As the closing ceremonies got underway, Peru was already basking in the afterglow of a highly successful endeavour that clunked along at times but in the end delivered the goods for 6,600 athletes from 41 nations.

“You know, we are not perfect,” said Lima 2019 president Carlos Neuhaus during the final news briefing.

“But the Games are here and everyone has competed and everyone has enjoyed it.

“These days have been difficult. But finishing this great effort that not many people thought would be possible, I thank you.”

In short order, the logistical snarl-ups Lima organisers wrestled with will be forgotten, if they have not been already.

What will linger for some time, however, is a super-charged sense of national pride at what was, from a sporting perspective, a spectacular Games for the hosts with a record 11 gold and 39 total medals.

Three gold medals had given Peru their best ever Games four years ago in Toronto but they nearly matched that tally in the opening hours in Lima when Gladys Tejeda and Christian Pacheco swept the marathon titles. Organisers were helpless to do anything about Lima’s chaotic traffic or cold weather but delivered first class venues —including a brand new Olympic sized pool — that will be the legacy of these Games.

“This is like a football game, you don’t lower the guard until the whistle blows,” Neuhaus told Reuters just hours before the start of the closing ceremonies.

“I’m happy seeing the kids, the athletes with the medals and seeing the faces of the people of Lima. “We have these Games and for us it was a very good result, the best thing of this is the athletes, people will be more interested in more sports.

“The main sports in Peru are football and volleyball then surfing, so now we have opened the opportunity for all the young kids to do other things.”

MARGINALISED COMPETITION

Next to host the Games in 2023 is Santiago with the countdown for the Chilean capital starting in earnest on Sunday.

But the body under real pressure is the Panam Sports Organisation (PSO), which needs to find a way to breathe some relevance into an increasingly marginalised competition.

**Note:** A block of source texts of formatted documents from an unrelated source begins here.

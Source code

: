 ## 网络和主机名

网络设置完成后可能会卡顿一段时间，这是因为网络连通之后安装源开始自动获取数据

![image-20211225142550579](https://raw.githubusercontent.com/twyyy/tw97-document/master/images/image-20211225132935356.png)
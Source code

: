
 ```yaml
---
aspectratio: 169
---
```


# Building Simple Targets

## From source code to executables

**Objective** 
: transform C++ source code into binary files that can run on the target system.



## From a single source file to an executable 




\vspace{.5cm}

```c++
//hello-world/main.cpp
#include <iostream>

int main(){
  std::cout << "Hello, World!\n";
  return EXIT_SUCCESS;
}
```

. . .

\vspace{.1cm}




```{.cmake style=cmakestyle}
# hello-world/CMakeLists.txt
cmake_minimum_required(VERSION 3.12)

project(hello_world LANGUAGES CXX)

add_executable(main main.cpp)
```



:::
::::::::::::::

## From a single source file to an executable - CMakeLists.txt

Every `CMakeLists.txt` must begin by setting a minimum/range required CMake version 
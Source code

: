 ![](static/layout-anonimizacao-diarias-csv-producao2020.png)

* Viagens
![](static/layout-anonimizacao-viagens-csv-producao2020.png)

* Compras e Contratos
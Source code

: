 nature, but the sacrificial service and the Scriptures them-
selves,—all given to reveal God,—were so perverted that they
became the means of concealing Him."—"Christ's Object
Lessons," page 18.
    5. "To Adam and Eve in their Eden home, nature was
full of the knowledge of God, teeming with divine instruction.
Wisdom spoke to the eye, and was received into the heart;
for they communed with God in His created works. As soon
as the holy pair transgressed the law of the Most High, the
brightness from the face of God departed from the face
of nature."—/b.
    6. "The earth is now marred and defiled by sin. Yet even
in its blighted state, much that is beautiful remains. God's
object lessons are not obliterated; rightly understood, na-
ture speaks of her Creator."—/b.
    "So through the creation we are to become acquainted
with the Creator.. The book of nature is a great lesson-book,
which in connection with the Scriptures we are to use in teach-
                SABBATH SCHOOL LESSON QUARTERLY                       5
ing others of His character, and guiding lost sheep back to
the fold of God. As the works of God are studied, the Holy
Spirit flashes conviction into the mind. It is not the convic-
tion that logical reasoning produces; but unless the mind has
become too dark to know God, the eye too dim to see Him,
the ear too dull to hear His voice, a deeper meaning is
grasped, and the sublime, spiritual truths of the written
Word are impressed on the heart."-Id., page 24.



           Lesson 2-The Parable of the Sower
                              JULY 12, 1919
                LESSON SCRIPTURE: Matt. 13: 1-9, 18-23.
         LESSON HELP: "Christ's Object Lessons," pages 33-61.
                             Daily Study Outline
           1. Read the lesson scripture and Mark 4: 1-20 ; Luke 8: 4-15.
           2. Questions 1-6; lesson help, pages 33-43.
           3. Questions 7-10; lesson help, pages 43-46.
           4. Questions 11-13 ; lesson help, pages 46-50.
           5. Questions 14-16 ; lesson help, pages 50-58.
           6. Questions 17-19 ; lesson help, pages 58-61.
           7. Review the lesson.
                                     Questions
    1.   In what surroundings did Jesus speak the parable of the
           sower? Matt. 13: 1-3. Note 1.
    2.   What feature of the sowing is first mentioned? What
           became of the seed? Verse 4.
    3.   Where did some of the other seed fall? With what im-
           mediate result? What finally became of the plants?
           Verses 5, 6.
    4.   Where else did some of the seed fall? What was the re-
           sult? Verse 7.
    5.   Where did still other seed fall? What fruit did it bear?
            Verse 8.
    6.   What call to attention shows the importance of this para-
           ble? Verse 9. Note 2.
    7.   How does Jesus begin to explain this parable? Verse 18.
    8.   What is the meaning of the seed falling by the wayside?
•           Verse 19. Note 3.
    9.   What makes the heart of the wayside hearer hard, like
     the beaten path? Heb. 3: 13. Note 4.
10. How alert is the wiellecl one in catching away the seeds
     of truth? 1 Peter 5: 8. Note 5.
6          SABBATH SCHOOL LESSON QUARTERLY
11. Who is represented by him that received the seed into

While Peru can claim to have hosted a successful Games, the regional governing body would have a harder time taking any credit.

The United States once again dominated the show with 120 gold, more than double the tally of Brazil in second place, and 293 total medals.

Only three countries — Brazil, Mexico and Canada — won more total medals than the U.S. haul of golds.

Despite the spectacular medal hauls, though, the Pan Am Games were largely ignored in the U.S. and Canada.

The biggest story to come out of the two week competition for the U.S. media were the podium protests by two of their gold medallists.

Fencer Race Imboden took a knee while his national anthem played and hammer thrower Gwen Berry raised her fist into the air in an attempt to bring attention to social issues back home.

Canadian Press sent one reporter and a photographer to provide on-site coverage, while the country’s national broadcaster live streamed the Games but had no on-air programming.

Coverage by U.S. outlets was equally thin with no major newspapers credentialled and broadcast rights holder ESPN focusing on its Spanish service.

It was not just the media but top athletes who in many cases made the Pan Ams a low priority, leaving many of the sports with a distinct lack of depth.

The PSO conceded that these issues needed to be addressed, but so far have revealed no details of how they plan to generate interest in the lucrative North American markets.